▶ **DIRECTIONS FOR THIS TASK**:
Write the entries out again exactly; any picture among them gets left out.

DATASET EXTRACT Start Marker

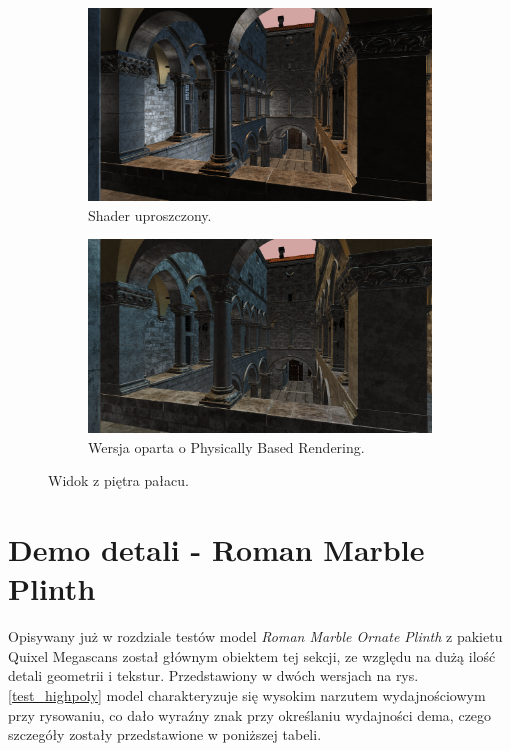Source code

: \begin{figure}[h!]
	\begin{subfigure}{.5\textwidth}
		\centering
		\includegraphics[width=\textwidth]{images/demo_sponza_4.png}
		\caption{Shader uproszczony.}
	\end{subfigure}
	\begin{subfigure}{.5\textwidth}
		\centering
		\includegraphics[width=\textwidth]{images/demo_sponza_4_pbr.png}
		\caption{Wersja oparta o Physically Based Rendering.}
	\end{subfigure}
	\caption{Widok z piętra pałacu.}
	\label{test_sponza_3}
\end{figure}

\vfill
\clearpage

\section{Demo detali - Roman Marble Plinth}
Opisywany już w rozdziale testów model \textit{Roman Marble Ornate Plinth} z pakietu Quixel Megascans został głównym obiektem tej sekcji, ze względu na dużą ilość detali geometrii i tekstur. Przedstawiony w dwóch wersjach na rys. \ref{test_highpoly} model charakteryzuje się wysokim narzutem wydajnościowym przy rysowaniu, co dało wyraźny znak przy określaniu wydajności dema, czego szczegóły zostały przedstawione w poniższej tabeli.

DATASET EXTRACT End Marker

▶ **WRITTEN SOLUTION**:
Source code

: \begin{figure}[h!]
	\begin{subfigure}{.5\textwidth}
		\centering
		\includegraphics[width=\textwidth]{images/demo_sponza_4.png}
		\caption{Shader uproszczony.}
	\end{subfigure}
	\begin{subfigure}{.5\textwidth}
		\centering
		\includegraphics[width=\textwidth]{images/demo_sponza_4_pbr.png}
		\caption{Wersja oparta o Physically Based Rendering.}
	\end{subfigure}
	\caption{Widok z piętra pałacu.}
	\label{test_sponza_3}
\end{figure}

\vfill
\clearpage

\section{Demo detali - Roman Marble Plinth}
Opisywany już w rozdziale testów model \textit{Roman Marble Ornate Plinth} z pakietu Quixel Megascans został głównym obiektem tej sekcji, ze względu na dużą ilość detali geometrii i tekstur. Przedstawiony w dwóch wersjach na rys. \ref{test_highpoly} model charakteryzuje się wysokim narzutem wydajnościowym przy rysowaniu, co dało wyraźny znak przy określaniu wydajności dema, czego szczegóły zostały przedstawione w poniższej tabeli.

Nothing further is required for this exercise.